• THE INPUT:
══════════
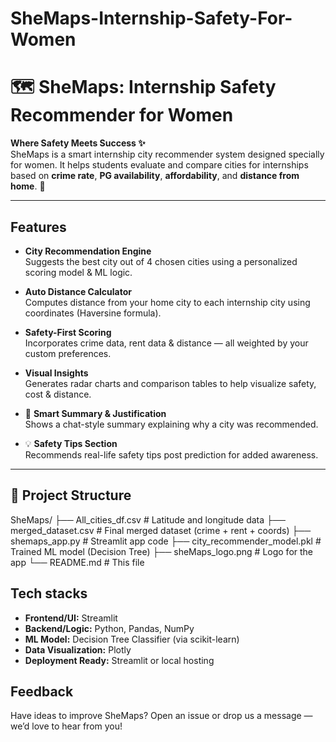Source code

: # SheMaps-Internship-Safety-For-Women
# 🗺️ SheMaps: Internship Safety Recommender for Women

**Where Safety Meets Success ✨**  
SheMaps is a smart internship city recommender system designed specially for women. It helps students evaluate and compare cities for internships based on **crime rate**, **PG availability**, **affordability**, and **distance from home**. 🌆

---

##  Features

-  **City Recommendation Engine**  
  Suggests the best city out of 4 chosen cities using a personalized scoring model & ML logic.

-  **Auto Distance Calculator**  
  Computes distance from your home city to each internship city using coordinates (Haversine formula).

-  **Safety-First Scoring**  
  Incorporates crime data, rent data & distance — all weighted by your custom preferences.

-  **Visual Insights**  
  Generates radar charts and comparison tables to help visualize safety, cost & distance.

- 📝 **Smart Summary & Justification**  
  Shows a chat-style summary explaining why a city was recommended.

- 💡 **Safety Tips Section**  
  Recommends real-life safety tips post prediction for added awareness.

---

## 📂 Project Structure
SheMaps/
├── All_cities_df.csv # Latitude and longitude data
├── merged_dataset.csv # Final merged dataset (crime + rent + coords)
├── shemaps_app.py # Streamlit app code
├── city_recommender_model.pkl # Trained ML model (Decision Tree)
├── sheMaps_logo.png # Logo for the app
└── README.md # This file

## Tech stacks

- **Frontend/UI:** Streamlit  
- **Backend/Logic:** Python, Pandas, NumPy  
- **ML Model:** Decision Tree Classifier (via scikit-learn)  
- **Data Visualization:** Plotly  
- **Deployment Ready:** Streamlit or local hosting


##  Feedback
Have ideas to improve SheMaps?
Open an issue or drop us a message — we’d love to hear from you!

  

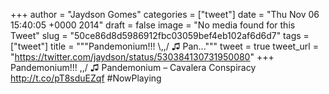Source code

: 
+++
author = "Jaydson Gomes"
categories = ["tweet"]
date = "Thu Nov 06 15:40:05 +0000 2014"
draft = false
image = "No media found for this Tweet"
slug = "50ce86d8d5986912fbc03059bef4eb102af6d6d7"
tags = ["tweet"]
title = """Pandemonium!!! &#92;,,/ ♫ Pan..."""
tweet = true
tweet_url = "https://twitter.com/jaydson/status/530384130731950080"
+++
Pandemonium!!! \,,/ ♫ Pandemonium – Cavalera Conspiracy http://t.co/pT8sduEZqf #NowPlaying
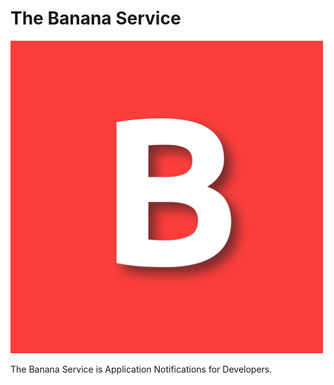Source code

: The Banana Service
==============================================

[<img src="https://raw.githubusercontent.com/AromaTech/banana/develop/Graphics/Logo.png" width="500">](https://github.com/AromaTech/banana)

The Banana Service is Application Notifications for Developers.
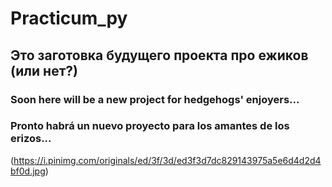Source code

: # Practicum_py
## Это заготовка будущего проекта про **ежиков** (или нет?)
### Soon here will be a new project for hedgehogs' enjoyers...
### Pronto habrá un nuevo proyecto para los amantes de los erizos...
(https://i.pinimg.com/originals/ed/3f/3d/ed3f3d7dc829143975a5e6d4d2d4bf0d.jpg)



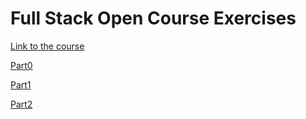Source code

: # Full Stack Open Course Exercises
[Link to the course](https://fullstackopen.com/en/)

[Part0](https://github.com/GioTafone/fullStackOpen/tree/main/part0)

[Part1](https://github.com/GioTafone/fullStackOpen/tree/main/part1)

[Part2](https://github.com/GioTafone/fullStackOpen/tree/main/part2)
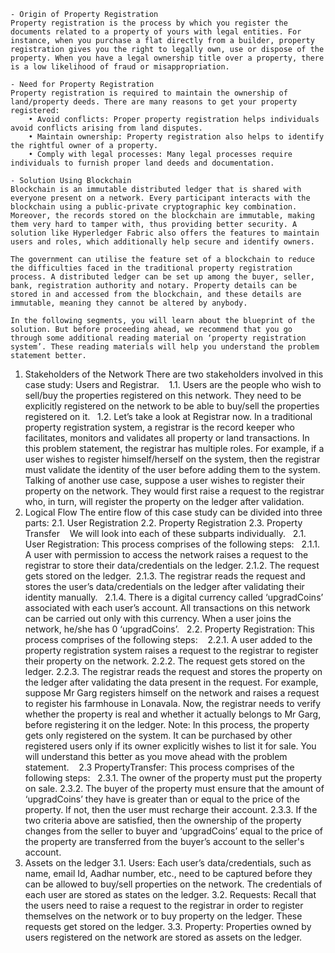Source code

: 	- Origin of Property Registration
	Property registration is the process by which you register the documents related to a property of yours with legal entities. For instance, when you purchase a flat directly from a builder, property registration gives you the right to legally own, use or dispose of the property. When you have a legal ownership title over a property, there is a low likelihood of fraud or misappropriation. 
	
	- Need for Property Registration
	Property registration is required to maintain the ownership of land/property deeds. There are many reasons to get your property registered:
		• Avoid conflicts: Proper property registration helps individuals avoid conflicts arising from land disputes.
		• Maintain ownership: Property registration also helps to identify the rightful owner of a property.
		• Comply with legal processes: Many legal processes require individuals to furnish proper land deeds and documentation.

	- Solution Using Blockchain
	Blockchain is an immutable distributed ledger that is shared with everyone present on a network. Every participant interacts with the blockchain using a public-private cryptographic key combination. Moreover, the records stored on the blockchain are immutable, making them very hard to tamper with, thus providing better security. A solution like Hyperledger Fabric also offers the features to maintain users and roles, which additionally help secure and identify owners. 
	 
	The government can utilise the feature set of a blockchain to reduce the difficulties faced in the traditional property registration process. A distributed ledger can be set up among the buyer, seller, bank, registration authority and notary. Property details can be stored in and accessed from the blockchain, and these details are immutable, meaning they cannot be altered by anybody.
	 
	In the following segments, you will learn about the blueprint of the solution. But before proceeding ahead, we recommend that you go through some additional reading material on ‘property registration system’. These reading materials will help you understand the problem statement better. 
	
 1. Stakeholders of the Network
	There are two stakeholders involved in this case study: Users and Registrar. 
	 
	1.1. Users are the people who wish to sell/buy the properties registered on this network. They need to be explicitly registered on the network to be able to buy/sell the properties registered on it.
	 
	1.2. Let’s take a look at Registrar now. In a traditional property registration system, a registrar is the record keeper who facilitates, monitors and validates all property or land transactions. In this problem statement, the registrar has multiple roles. For example, if a user wishes to register himself/herself on the system, then the registrar must validate the identity of the user before adding them to the system. Talking of another use case, suppose a user wishes to register their property on the network. They would first raise a request to the registrar who, in turn, will register the property on the ledger after validation.
	 
 2. Logical Flow
	The entire flow of this case study can be divided into three parts:
	2.1. User Registration
	2.2. Property Registration
	2.3. Property Transfer 
	 
	We will look into each of these subparts individually.
	 
	2.1. User Registration: This process comprises of the following steps:
	 
	2.1.1. A user with permission to access the network raises a request to the registrar to store their data/credentials on the ledger.
	2.1.2. The request gets stored on the ledger. 
	2.1.3. The registrar reads the request and stores the user’s data/credentials on the ledger after validating their identity manually.  
	2.1.4. There is a digital currency called ‘upgradCoins’ associated with each user’s account. All transactions on this network can be carried out only with this currency. When a user joins the network, he/she has 0 ‘upgradCoins’.
	 
	2.2. Property Registration: This process comprises of the following steps: 
	 
	2.2.1. A user added to the property registration system raises a request to the registrar to register their property on the network.
	2.2.2. The request gets stored on the ledger.
	2.2.3. The registrar reads the request and stores the property on the ledger after validating the data present in the request. For example, suppose Mr Garg registers himself on the network and raises a request to register his farmhouse in Lonavala. Now, the registrar needs to verify whether the property is real and whether it actually belongs to Mr Garg, before registering it on the ledger.
	Note: In this process, the property gets only registered on the system. It can be purchased by other registered users only if its owner explicitly wishes to list it for sale. You will understand this better as you move ahead with the problem statement. 
	 
	2.3 PropertyTransfer: This process comprises of the following steps:
	 
	2.3.1. The owner of the property must put the property on sale.
	2.3.2. The buyer of the property must ensure that the amount of ‘upgradCoins’ they have is greater than or equal to the price of the property. If not, then the user must recharge their account.
	2.3.3. If the two criteria above are satisfied, then the ownership of the property changes from the seller to buyer and ‘upgradCoins’ equal to the price of the property are transferred from the buyer’s account to the seller's account.
	 
 3. Assets on the ledger
	3.1. Users: Each user’s data/credentials, such as name, email Id, Aadhar number, etc., need to be captured before they can be allowed to buy/sell properties on the network. The credentials of each user are stored as states on the ledger.
	3.2. Requests: Recall that the users need to raise a request to the registrar in order to register themselves on the network or to buy property on the ledger. These requests get stored on the ledger.
	3.3. Property: Properties owned by users registered on the network are stored as assets on the ledger.
	
	
	
	
	
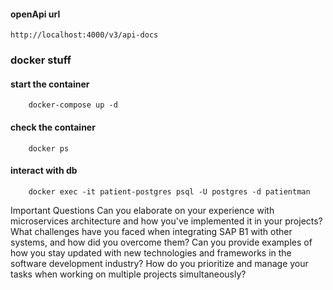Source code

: #### openApi url

    http://localhost:4000/v3/api-docs

### docker stuff

#### start the container

        docker-compose up -d

#### check the container

        docker ps

#### interact with db

        docker exec -it patient-postgres psql -U postgres -d patientman

Important Questions
Can you elaborate on your experience with microservices architecture and how you've implemented it in your projects?
What challenges have you faced when integrating SAP B1 with other systems, and how did you overcome them?
Can you provide examples of how you stay updated with new technologies and frameworks in the software development industry?
How do you prioritize and manage your tasks when working on multiple projects simultaneously?
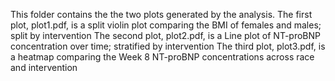 This folder contains the the two plots generated by the analysis.
The first plot, plot1.pdf, is a split violin plot comparing the BMI of females and males; split by intervention
The second plot, plot2.pdf, is a Line plot of NT-proBNP concentration over time; stratified by intervention
The third plot, plot3.pdf, is a heatmap comparing the Week 8 NT-proBNP concentrations across race and intervention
══════════
• EXERCISE PROMPT: With the pictures left out, write out exactly the lines above from the one containing "Open Course Exercises" through the one containing "Property registration is required".

• RESULT OF THIS TASK:
: # Full Stack Open Course Exercises
[Link to the course](https://fullstackopen.com/en/)

[Part0](https://github.com/GioTafone/fullStackOpen/tree/main/part0)

[Part1](https://github.com/GioTafone/fullStackOpen/tree/main/part1)

[Part2](https://github.com/GioTafone/fullStackOpen/tree/main/part2)
Source code

: 	- Origin of Property Registration
	Property registration is the process by which you register the documents related to a property of yours with legal entities. For instance, when you purchase a flat directly from a builder, property registration gives you the right to legally own, use or dispose of the property. When you have a legal ownership title over a property, there is a low likelihood of fraud or misappropriation. 
	
	- Need for Property Registration
	Property registration is required to maintain the ownership of land/property deeds. There are many reasons to get your property registered:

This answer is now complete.